UK hospital uses Osso VR headsets to train surgeons

Naeem Soomro, director of robotic surgery at Newcastle Hospital said that VR could save time, money and lives

Credit: Gerd Altmann

Surgical technology has developed rapidly in recent years, improving patient outcomes but arming doctors with a dizzying array of tools and techniques that many struggle to get to grips with before wielding them in the operating theatre. Research suggests that when graduating from general surgery residency, about 30 percent of trainees were still unable to operate independently.

Dr Naeem Soomro understands this problem all too well. The director of robotic surgery at Newcastle Hospital has been rigorously exploring how to leverage technology to improve training since he was appointed in 2012. His investigations led him to Osso VR, a virtual reality training platform used to prepare surgeons for difficult procedures.

Osso VR allows his department to run countless simulations of operations and programme any procedural changes into the system. Multiple doctors spread across different physical locations can train together in one VR space, and supervisors can use the analytics tool to assess their individual skills.

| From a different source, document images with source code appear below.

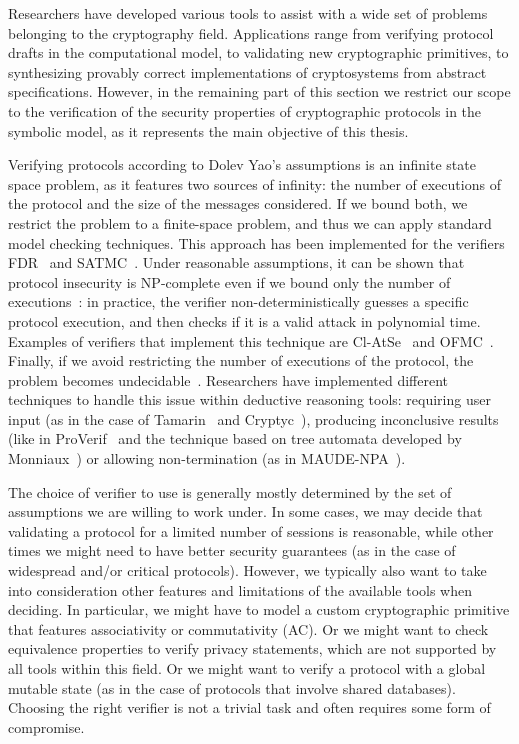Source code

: Researchers have developed various tools to assist with a wide set of problems belonging to the cryptography field. Applications range from verifying protocol drafts in the computational model, to validating new cryptographic primitives, to synthesizing provably correct implementations of cryptosystems from abstract specifications. However, in the remaining part of this section we restrict our scope to the verification of the security properties of cryptographic protocols in the symbolic model, as it represents the main objective of this thesis.

Verifying protocols according to Dolev Yao's assumptions is an infinite state space problem, as it features two sources of infinity: the number of executions of the protocol and the size of the messages considered. If we bound both, we restrict the problem to a finite-space problem, and thus we can apply standard model checking techniques. This approach has been implemented for the verifiers FDR~\cite{fdr} and SATMC~\cite{satmc}. Under reasonable assumptions, it can be shown that protocol insecurity is NP-complete even if we bound only the number of executions~\cite{boundedsessionsnp}: in practice, the verifier non-deterministically guesses a specific protocol execution, and then checks if it is a valid attack in polynomial time. Examples of verifiers that implement this technique are Cl-AtSe~\cite{clatse} and OFMC~\cite{ofmc}. Finally, if we avoid restricting the number of executions of the protocol, the problem becomes undecidable~\cite{complexitybounded}. Researchers have implemented different techniques to handle this issue within deductive reasoning tools: requiring user input (as in the case of Tamarin~\cite{TamarinFoundations} and Cryptyc~\cite{cryptyc}), producing inconclusive results (like in ProVerif~\cite{proverif} and the technique based on tree automata developed by Monniaux~\cite{monniaux}) or allowing non-termination (as in MAUDE-NPA~\cite{nrl, maude}).

The choice of verifier to use is generally mostly determined by the set of assumptions we are willing to work under. In some cases, we may decide that validating a protocol for a limited number of sessions is reasonable, while other times we might need to have better security guarantees (as in the case of widespread and/or critical protocols). However, we typically also want to take into consideration other features and limitations of the available tools when deciding. In particular, we might have to model a custom cryptographic primitive that features associativity or commutativity (AC). Or we might want to check equivalence properties to verify privacy statements, which are not supported by all tools within this field. Or we might want to verify a protocol with a global mutable state (as in the case of protocols that involve shared databases). Choosing the right verifier is not a trivial task and often requires some form of compromise. 

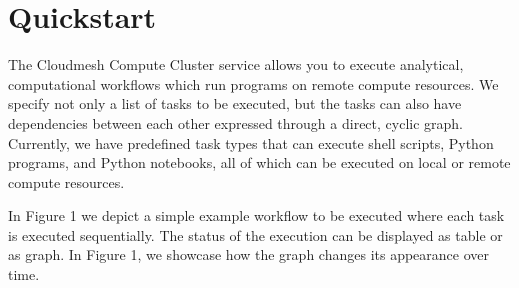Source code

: \section{Quickstart}\label{quickstart}

The Cloudmesh Compute Cluster service allows you to execute analytical,
computational workflows which run programs on remote compute resources.
We specify not only a list of tasks to be executed, but the tasks can
also have dependencies between each other expressed through a direct,
cyclic graph. Currently, we have predefined task types that can execute
shell scripts, Python programs, and Python notebooks, all of which can
be executed on local or remote compute resources.

In Figure 1 we depict a simple example workflow to be executed where
each task is executed sequentially. The status of the execution can be
displayed as table or as graph. In Figure 1, we showcase how the graph
changes its appearance over time.

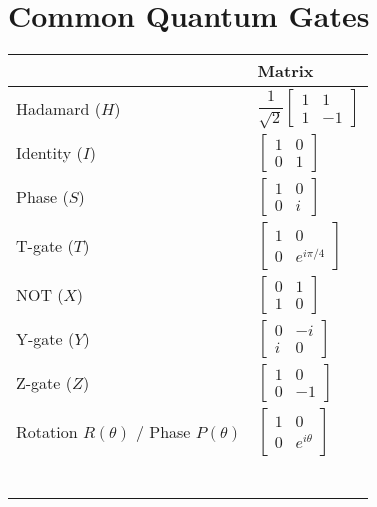 \documentclass[12pt]{article}
\theoremstyle{definition}
\theoremstyle{remark}
\begin{document}
\section{Common Quantum Gates}

\begin{table}[h!]
\centering
\renewcommand{\arraystretch}{1.6}
\begin{tabularx}{\textwidth}{X X}
\begin{tabular}{cl}
\toprule
\textbf{Gate} & \textbf{Matrix} \\
\midrule
Hadamard ($H$) &
$\dfrac{1}{\sqrt{2}} \begin{bmatrix}
1 & 1 \\
1 & -1
\end{bmatrix}$ \\
Identity ($I$) &
$\begin{bmatrix}
1 & 0 \\
0 & 1
\end{bmatrix}$ \\
Phase ($S$) &
$\begin{bmatrix}
1 & 0 \\
0 & i
\end{bmatrix}$ \\
T-gate ($T$) &
$\begin{bmatrix}
1 & 0 \\
0 & e^{i\pi/4}
\end{bmatrix}$ \\
NOT ($X$) &
$\begin{bmatrix}
0 & 1 \\
1 & 0
\end{bmatrix}$ \\
Y-gate ($Y$) &
$\begin{bmatrix}
0 & -i \\
i & 0
\end{bmatrix}$ \\
Z-gate ($Z$) &
$\begin{bmatrix}
1 & 0 \\
0 & -1
\end{bmatrix}$ \\
Rotation $R(\theta)$ / Phase $P(\theta)$ &
$\begin{bmatrix}
1 & 0 \\
0 & e^{i\theta}
\end{bmatrix}$ \\
\bottomrule
\end{tabular}
&
\begin{tabular}{cl}

\end{tabular}
\end{tabularx}
\end{table}
\end{document}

"We bought their system to train our orthopaedic trainees to be able to do minor procedures in knee surgery," Dr Soomro tells Computerworld UK. "What we hope is that once they are able to do that, they can move on to doing operations on cadavers and in real life much more quickly."

Virtual benefits

Newcastle University boasts the widest adoption of robotic and minimally invasive surgery in the UK, and holds over 300 surgical training courses each year, but the tuition remains expensive and time-consuming.

Dr Soomro believes that VR training could help dramatically expand access to minimally invasive surgery and save the NHS millions of pounds.

"Currently, what happens in the UK is it takes 15 years to train a surgeon, and that's a huge amount of time," he says. "But I think there's a possibility we can train surgeons in the future much more quickly, because they will train in those environments."

The facilities where they use simulators and cadavers are expensive and there aren't many in the UK. "But if we develop VR or AR then people will be able to use it in their own time and at their own pace," says Soomro. 

The system uses haptic devices to replicate the use of medical instruments. Image credit: Osso VR

Osso VR can also provide objective measures of surgical skills through the data analytics feature that tests a doctor's knowledge of the procedure, level of precision and overall efficiency. The results can be used to assess each doctor and identify areas where they can improve.

Soomro says that this information can be used to predict someone's performance and flag up areas they're having difficulty with. “In future, by using all these instruments, we will be able to analyse outcomes and progression, which we haven't previously been able to do in surgeons, and be able to define what a good surgeon looks like digitally.

"I think all of these metrics will help us get a bigger picture so we are also undertaking research to be able to define those metrics and use AI and machine learning to be able to see whether we can actually identify those areas."

Choosing Osso VR

In the US, Osso VR is already being used in a range of orthopedic residency programmes, including at the Vanderbilt University School of Medicine, Columbia University, and Harvard Medical School, but Newcastle Hospital is the first European facility to adopt the system.

Newcastle chose Osso VR due to its reputation and encouraging results of early trials. "There is evidence of effectiveness and efficacy from these training systems in America," says Dr Soomro. "That was the thing that we recognised with OssoVR."

In a company-run study of first-year medical students, those trained on the system performed procedures twice as well as those who underwent traditional training methods, as measured by the Global Rating Scale, a scoring system for surgery.

However, the department remains open-minded to working with other companies too. This could include incorporating haptic feedback developed by FundamentalVR, and expanding the use cases from orthopaedics to other surgical specialties.

Dr Soomro believes that the future digitisation of surgical practice will not only transform treatment outcomes but also help society to cope with changing healthcare needs. He compares the issues in surgical practice to ones observed by Thomas Robert Malthus in the 18th century, an English cleric and economist who feared that the global food supply could not keep pace with human population growth.

"He said people would starve...but that didn't happen, because we were able to use technology to produce more and to deliver more grain," says Dr Soomro. "In the same way, I think there's a common perception that we don't have enough resources to spend on our health, which is a real concern, and the only way we can overcome that is to use technology to overcome our cost pressures in the same way.

"You have to have a bigger picture. How would you cope with pressures on delivery of care? You can't keep on being more productive with the same methodology. You have to use a different methodology - robotics, artificial intelligence, optics and everything else. Technology will be the thing which is going to take us out of this current problem."